Black Sails es la precuela de La Isla del Tesoro, novela del aclamado escritor escocés, Robert Louis Stevenson; en la serie, se relata la historia del capitán Flint y John Long Silver, el primero reconocido como el más fiero de los piratas, el segundo, como el rey de todos los filibusteros.
Flint se hizo su nombre gracias a su bestialidad a la hora de los ataques, mientras que Silver se ganó la devoción de sus hombres gracias a su particular habilidad para contar historias. El trasfondo de la relación entre ambos piratas era cuál tenía verdaderamente el poder. Quienes hayan leído el libro, sabrán que Flint apenas es mencionado, mientras Silver es el antagonista principal de la obra.
En nuestro mundo actual, hipercomunicado y totalmente transmediático, el relato puede ser mucho más fuerte que la realidad, y los símbolos pueden conquistar más terreno que los fusiles. Un trino, una historia, una nota de prensa o un video compartido en WhatsApp, tiene más impacto que el hecho objetivo mismo, porque el alcance que nos da las TICs nos permiten conectar con millones de personas en cuestión de segundos. Siendo esto así, debemos preguntarnos ¿Quién maneja la narrativa?
Hoy por hoy, la objetividad en la información que recibimos es bastante cuestionable, casi siempre tiene un propósito ideológico, propagandístico, emocional o comercial, por lo que debemos cuestionarnos si realmente estamos consumiendo hechos o relatos.
Ahora bien, no siempre se trata de una verdad contra una mentira, sino de qué historia tiene más poder, seguidores y emotividad, un ejemplo de ello es la revolución cubana. La historia ha documentado como el Ernesto Guevara era un asesino, homofóbico y racista, no obstante su fotografía se ha vuelto relato de lucha contra las injusticias, incluso símbolo de colectivos LGTB, a quienes el mismo Guevara no habría dudado en fusilar o condenar a campos de concentración.

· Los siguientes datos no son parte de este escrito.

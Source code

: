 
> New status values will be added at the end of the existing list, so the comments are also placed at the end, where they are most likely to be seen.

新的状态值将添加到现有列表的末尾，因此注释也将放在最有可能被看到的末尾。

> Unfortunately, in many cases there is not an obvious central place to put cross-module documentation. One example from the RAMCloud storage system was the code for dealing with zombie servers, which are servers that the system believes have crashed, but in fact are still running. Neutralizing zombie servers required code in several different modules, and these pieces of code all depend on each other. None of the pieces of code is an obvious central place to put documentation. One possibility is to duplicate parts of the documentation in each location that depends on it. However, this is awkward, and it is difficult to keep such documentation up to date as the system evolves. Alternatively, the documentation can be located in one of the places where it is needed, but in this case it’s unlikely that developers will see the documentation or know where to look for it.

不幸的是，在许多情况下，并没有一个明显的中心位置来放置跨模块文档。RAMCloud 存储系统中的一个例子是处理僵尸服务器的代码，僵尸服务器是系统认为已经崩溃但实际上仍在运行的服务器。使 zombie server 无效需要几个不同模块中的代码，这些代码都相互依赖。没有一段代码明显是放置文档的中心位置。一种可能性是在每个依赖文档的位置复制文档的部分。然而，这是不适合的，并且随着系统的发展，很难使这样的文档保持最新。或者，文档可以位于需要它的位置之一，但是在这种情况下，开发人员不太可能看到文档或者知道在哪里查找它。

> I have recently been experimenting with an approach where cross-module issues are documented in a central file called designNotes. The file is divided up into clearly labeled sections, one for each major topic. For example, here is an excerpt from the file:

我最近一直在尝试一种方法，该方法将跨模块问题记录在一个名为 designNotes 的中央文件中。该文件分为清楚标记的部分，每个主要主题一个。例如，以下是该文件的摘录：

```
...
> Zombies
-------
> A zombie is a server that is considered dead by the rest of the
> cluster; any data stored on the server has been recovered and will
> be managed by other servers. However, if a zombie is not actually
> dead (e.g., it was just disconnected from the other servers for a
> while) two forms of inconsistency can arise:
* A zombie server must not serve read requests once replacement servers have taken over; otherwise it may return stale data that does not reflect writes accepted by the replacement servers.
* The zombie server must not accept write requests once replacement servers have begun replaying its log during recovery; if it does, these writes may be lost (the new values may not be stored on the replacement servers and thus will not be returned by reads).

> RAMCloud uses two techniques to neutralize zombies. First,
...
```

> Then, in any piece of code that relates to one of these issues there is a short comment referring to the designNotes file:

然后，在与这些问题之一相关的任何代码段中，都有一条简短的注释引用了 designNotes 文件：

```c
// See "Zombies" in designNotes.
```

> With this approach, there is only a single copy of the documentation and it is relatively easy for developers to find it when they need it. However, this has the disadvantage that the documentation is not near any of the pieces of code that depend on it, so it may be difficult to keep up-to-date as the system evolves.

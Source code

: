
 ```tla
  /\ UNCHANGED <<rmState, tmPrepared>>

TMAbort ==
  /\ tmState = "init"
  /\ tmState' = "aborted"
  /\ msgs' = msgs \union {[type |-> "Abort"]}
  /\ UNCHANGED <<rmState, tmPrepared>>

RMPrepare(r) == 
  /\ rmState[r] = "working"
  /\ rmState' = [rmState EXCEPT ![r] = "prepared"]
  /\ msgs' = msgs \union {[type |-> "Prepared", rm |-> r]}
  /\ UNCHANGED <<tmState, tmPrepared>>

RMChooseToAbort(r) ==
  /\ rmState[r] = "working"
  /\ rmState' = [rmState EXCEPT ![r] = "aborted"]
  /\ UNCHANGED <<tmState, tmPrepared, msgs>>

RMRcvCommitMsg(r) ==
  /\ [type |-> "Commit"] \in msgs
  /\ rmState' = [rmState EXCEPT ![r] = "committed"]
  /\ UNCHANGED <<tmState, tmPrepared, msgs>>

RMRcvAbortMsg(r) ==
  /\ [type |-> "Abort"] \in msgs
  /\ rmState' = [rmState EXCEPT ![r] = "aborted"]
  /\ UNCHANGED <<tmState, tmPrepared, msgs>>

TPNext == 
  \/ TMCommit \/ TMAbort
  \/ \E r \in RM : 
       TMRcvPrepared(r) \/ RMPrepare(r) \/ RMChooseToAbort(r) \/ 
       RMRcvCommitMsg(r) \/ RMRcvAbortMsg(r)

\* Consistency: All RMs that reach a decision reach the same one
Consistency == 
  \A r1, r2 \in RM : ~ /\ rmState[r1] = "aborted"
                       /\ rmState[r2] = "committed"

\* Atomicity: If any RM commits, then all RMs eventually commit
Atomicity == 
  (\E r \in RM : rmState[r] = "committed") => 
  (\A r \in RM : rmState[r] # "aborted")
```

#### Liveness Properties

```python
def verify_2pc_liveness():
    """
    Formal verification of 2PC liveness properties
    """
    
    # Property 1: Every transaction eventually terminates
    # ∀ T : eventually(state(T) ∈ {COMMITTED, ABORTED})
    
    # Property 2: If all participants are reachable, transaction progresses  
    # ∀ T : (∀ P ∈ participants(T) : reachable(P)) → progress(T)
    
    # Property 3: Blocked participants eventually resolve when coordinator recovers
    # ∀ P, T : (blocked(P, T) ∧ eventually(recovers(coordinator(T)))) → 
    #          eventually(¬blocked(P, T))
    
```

Lo mismo ocurre con Fidel Castro, un dictador que, por medio de la narrativa comunista, se convirtió en “ejemplo” de democracia, y hoy grupos políticos de izquierda ni se sonrojan en demostrar su devoción al tirano que cercenó todas las libertades en la isla. El discurso puede con todo, con la realidad y con la vergüenza, o más bien, la falta de vergüenza.
Decía Agustín Laje en un programa de televisión en Medellín, que a la izquierda le gustan los cuentos y a la derecha, las cuentas, pero que a la larga, a la gente le mueve más la aguja de las emociones los cuentos que las cuentas.
Siguiendo el libreto del buen comunista, Gustavo Petro y sus asesores, han vendido la narrativa del prohombre que lucha contra las desigualdades y la corrupción; también vendió la película de una Colombia con un pésimo sistema de salud, una paz mediante la inoperatividad de las Fuerzas Armadas ante el narcotráfico y grupos violentos, así como de un supuesto golpe blando para excusar la ineptitud del gobierno en absolutamente todos los frentes.
La realidad demuestra lo contrario: un escándalo de corrupción nuevo cada semana, grupos terroristas fortalecidos que asesinan a nuestros soldados y policías, inflación que le disminuye calidad de vida a todos los colombianos, una economía estancada y una interminable lista de aspectos en los que el país ha desmejorado desde que este gobierno incapaz tomó el poder en el 2022.
Pero ante las evidencias, las hordas petristas siguen con su narrativa captando idiotas útiles para llenar salones a los que el presidente ni va, y si va, es para echarse su perorata y no escuchar al tan aclamado pueblo que tanto manosea en sus discursos.
Y mientras tanto la centro-derecha sigue sin poder construir un relato que le llegue al corazón a los colombianos, y se está centrando en una narrativa de cifras y números, que aunque válida, olvida uno de los principios de la comunicación política: 20% razón, 80% emoción.
PD: Por muy buen contador de historias que fuera John Long Silver, no dejaba de ser un sucio pirata, que robaba, asesinaba, embaucaba y seguramente transportaba su botín en bolsas negras. El que entendió, entendió.